- **INSTRUCTIONS TO FOLLOW**
Go through the entries below and pick out every line with "that".

(Saved data entries)
►

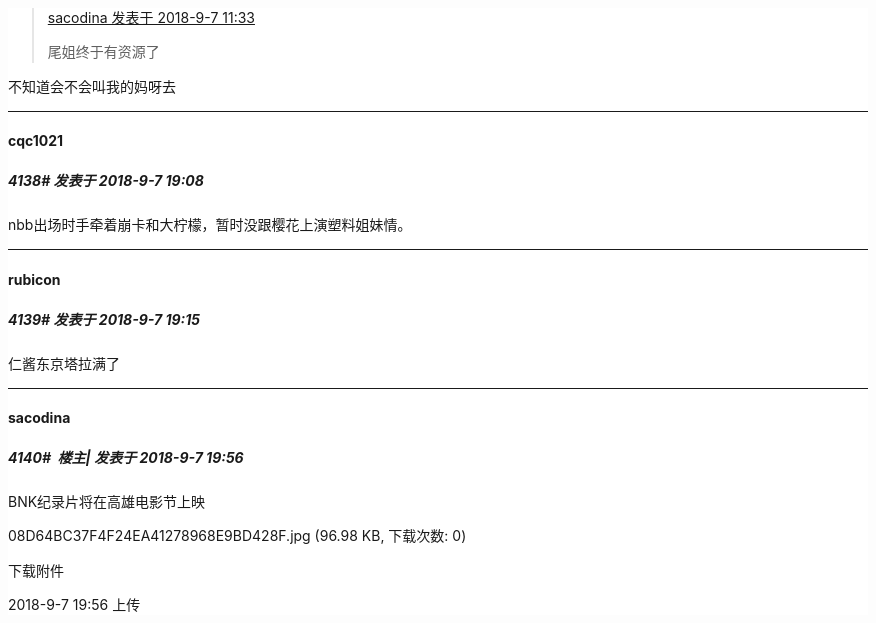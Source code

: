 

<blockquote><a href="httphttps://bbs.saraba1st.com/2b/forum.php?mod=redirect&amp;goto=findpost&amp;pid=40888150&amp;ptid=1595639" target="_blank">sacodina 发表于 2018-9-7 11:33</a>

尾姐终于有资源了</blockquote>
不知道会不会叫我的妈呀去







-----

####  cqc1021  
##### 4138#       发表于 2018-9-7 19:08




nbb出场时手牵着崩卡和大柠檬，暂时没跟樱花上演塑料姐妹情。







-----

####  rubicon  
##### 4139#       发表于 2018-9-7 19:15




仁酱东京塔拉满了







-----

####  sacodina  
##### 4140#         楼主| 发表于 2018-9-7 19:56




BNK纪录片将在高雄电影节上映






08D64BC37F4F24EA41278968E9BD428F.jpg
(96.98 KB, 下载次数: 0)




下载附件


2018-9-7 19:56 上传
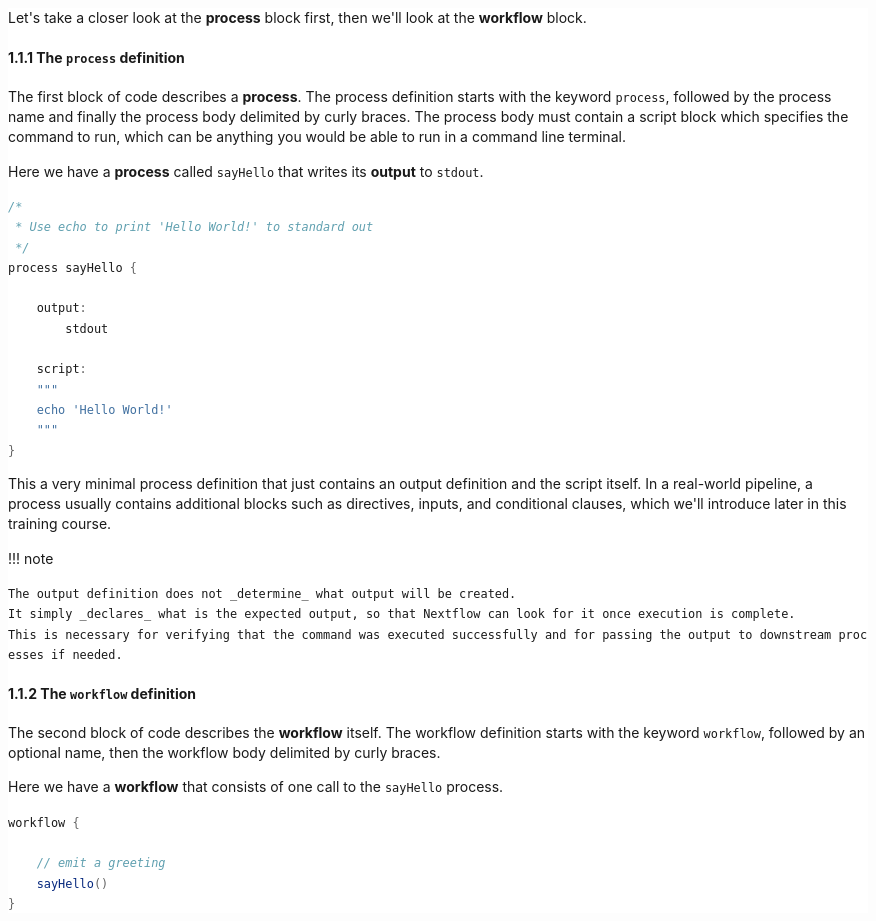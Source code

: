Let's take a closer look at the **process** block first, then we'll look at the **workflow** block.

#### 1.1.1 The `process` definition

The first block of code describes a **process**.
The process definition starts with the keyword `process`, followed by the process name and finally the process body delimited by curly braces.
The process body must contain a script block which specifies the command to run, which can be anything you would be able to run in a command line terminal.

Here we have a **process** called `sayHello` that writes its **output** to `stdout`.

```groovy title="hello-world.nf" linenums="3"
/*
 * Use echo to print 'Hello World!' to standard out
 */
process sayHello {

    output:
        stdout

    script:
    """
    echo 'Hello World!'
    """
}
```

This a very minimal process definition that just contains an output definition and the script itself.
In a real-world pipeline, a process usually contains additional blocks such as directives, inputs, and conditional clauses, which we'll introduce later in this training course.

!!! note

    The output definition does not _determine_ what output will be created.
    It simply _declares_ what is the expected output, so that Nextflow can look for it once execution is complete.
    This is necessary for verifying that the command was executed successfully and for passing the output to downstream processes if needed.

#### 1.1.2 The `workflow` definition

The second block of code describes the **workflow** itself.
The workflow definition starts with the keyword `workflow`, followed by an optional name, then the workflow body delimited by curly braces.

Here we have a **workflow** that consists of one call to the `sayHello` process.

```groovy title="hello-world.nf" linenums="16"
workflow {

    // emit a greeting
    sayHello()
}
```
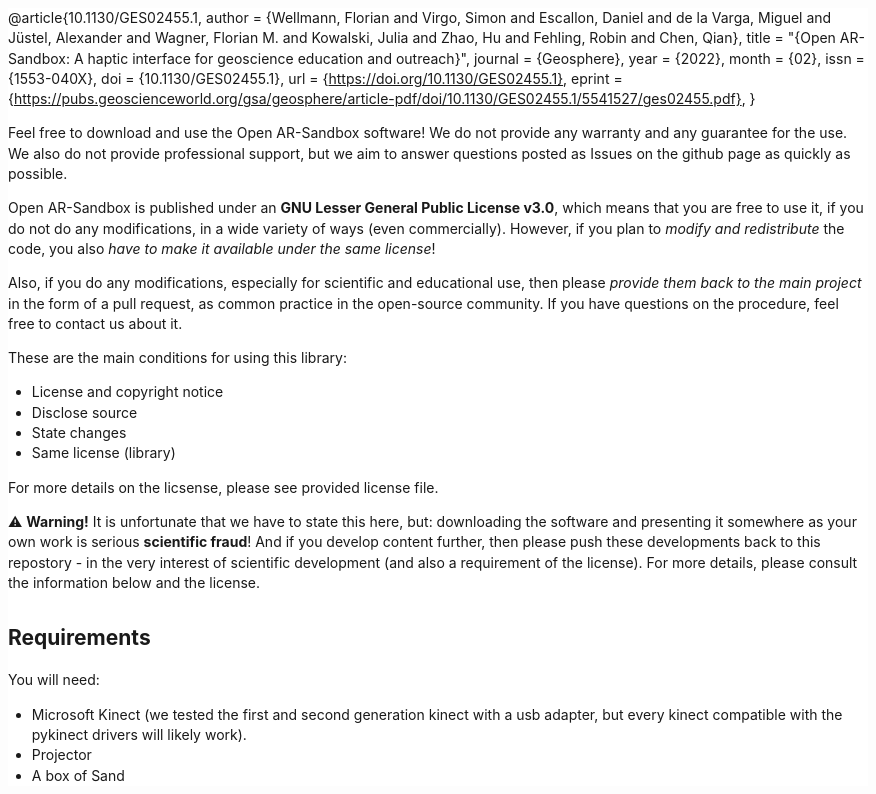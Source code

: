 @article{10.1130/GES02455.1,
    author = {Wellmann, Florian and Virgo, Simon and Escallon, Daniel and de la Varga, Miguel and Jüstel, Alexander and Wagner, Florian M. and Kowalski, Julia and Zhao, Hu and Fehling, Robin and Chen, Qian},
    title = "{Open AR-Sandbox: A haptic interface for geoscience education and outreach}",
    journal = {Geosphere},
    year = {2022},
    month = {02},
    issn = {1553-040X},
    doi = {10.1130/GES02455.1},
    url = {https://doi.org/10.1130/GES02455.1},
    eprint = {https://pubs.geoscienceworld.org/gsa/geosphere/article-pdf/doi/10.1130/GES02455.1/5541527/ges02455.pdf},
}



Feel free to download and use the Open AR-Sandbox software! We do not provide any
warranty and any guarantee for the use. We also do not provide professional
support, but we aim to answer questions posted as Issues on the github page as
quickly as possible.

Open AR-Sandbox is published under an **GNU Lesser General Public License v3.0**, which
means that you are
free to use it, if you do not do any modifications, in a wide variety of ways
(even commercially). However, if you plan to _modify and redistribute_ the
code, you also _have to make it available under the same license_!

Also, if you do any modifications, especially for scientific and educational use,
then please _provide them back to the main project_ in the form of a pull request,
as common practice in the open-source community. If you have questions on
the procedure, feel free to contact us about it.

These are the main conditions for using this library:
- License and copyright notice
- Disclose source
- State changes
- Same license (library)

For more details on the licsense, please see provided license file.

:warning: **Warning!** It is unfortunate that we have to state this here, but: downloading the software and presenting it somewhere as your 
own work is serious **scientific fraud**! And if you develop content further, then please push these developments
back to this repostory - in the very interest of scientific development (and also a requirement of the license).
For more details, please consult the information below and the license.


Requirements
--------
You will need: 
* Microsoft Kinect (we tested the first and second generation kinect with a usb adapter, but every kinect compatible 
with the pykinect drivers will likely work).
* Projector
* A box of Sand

◄
►

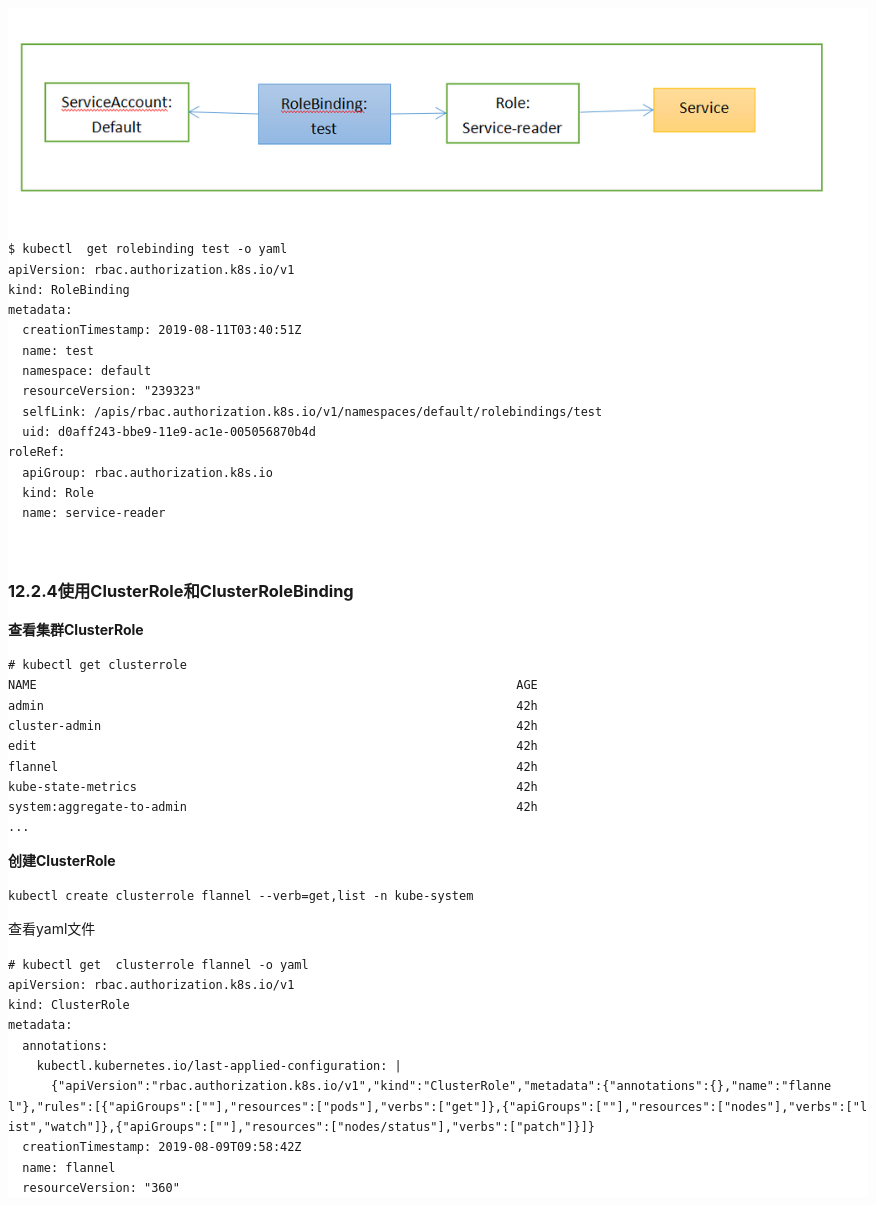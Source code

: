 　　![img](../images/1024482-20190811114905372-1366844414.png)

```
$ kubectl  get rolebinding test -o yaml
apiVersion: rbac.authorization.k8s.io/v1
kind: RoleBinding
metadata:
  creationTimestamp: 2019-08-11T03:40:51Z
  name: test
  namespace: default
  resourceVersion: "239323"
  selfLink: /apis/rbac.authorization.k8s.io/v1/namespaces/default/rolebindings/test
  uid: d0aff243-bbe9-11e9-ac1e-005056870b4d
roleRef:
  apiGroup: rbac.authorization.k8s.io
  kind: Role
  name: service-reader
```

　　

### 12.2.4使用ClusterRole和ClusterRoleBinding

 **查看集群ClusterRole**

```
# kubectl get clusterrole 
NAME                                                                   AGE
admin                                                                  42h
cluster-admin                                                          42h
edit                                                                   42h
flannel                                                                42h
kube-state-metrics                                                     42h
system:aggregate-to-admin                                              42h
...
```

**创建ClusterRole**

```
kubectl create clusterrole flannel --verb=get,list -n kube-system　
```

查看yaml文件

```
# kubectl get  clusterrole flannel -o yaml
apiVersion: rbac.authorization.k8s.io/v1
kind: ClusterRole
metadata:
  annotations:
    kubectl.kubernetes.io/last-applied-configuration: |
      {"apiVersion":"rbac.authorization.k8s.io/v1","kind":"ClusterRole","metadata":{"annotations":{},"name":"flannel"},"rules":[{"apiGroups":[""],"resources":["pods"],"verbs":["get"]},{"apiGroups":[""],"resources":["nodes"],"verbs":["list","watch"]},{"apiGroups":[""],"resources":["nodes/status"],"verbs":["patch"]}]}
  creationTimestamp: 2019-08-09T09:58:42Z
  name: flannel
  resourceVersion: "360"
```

◄
►

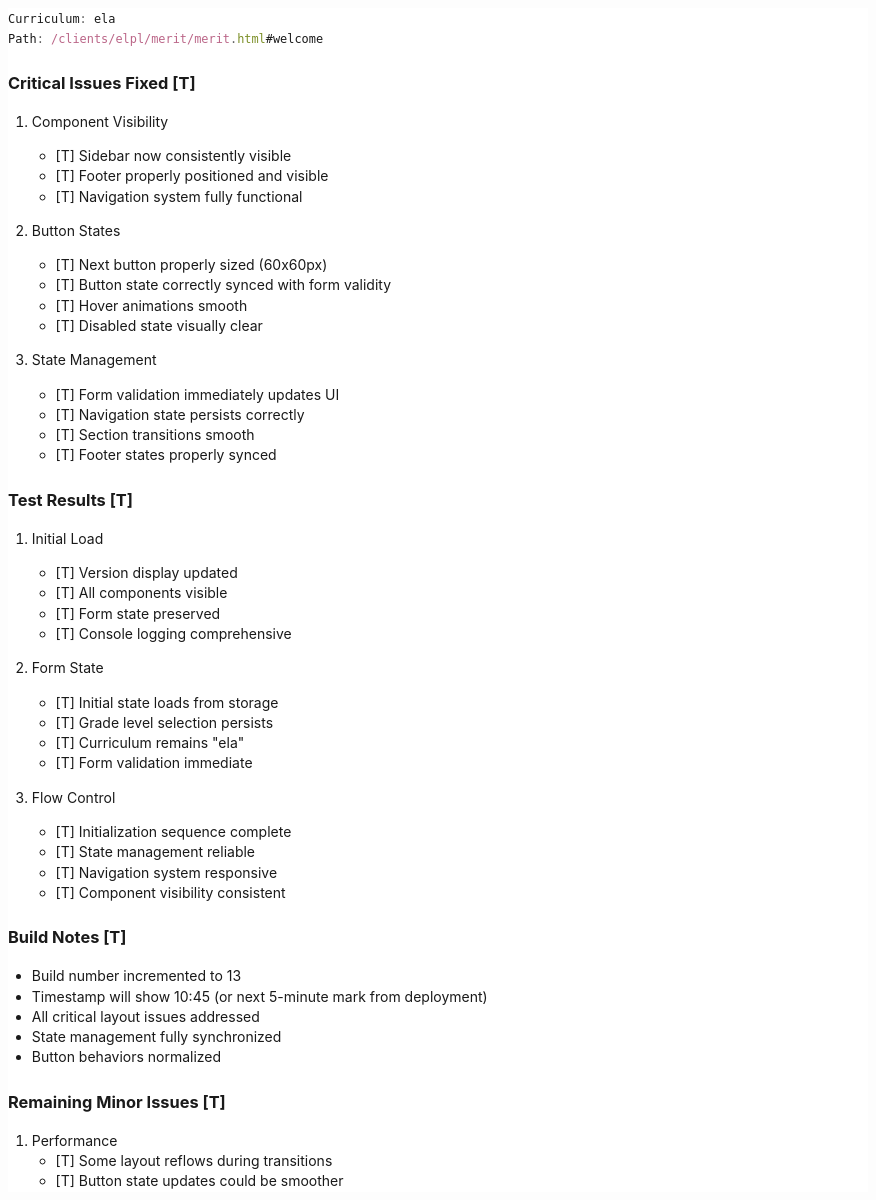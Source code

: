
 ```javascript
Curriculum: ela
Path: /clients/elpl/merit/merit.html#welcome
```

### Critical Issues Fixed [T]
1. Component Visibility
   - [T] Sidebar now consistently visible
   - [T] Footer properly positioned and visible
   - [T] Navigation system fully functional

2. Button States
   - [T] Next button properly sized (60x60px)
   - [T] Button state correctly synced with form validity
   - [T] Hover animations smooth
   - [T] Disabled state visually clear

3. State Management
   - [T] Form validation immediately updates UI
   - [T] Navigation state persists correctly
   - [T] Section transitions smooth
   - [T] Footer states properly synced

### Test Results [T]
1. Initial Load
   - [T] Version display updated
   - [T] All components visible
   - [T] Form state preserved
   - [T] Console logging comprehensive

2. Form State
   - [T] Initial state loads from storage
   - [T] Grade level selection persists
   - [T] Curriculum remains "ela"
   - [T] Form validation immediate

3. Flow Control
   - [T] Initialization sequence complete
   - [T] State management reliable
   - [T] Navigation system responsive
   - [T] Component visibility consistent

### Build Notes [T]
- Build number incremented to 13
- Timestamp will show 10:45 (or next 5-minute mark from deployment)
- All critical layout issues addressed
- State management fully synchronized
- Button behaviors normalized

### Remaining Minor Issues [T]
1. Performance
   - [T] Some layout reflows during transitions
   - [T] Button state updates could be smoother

◄

- **RESPONSE**
Here we have a **process** called `sayHello` that writes its **output** to `stdout`.
This a very minimal process definition that just contains an output definition and the script itself.
    It simply _declares_ what is the expected output, so that Nextflow can look for it once execution is complete.
    This is necessary for verifying that the command was executed successfully and for passing the output to downstream processes if needed.
Here we have a **workflow** that consists of one call to the `sayHello` process.
means that you are
:warning: **Warning!** It is unfortunate that we have to state this here, but: downloading the software and presenting it somewhere as your 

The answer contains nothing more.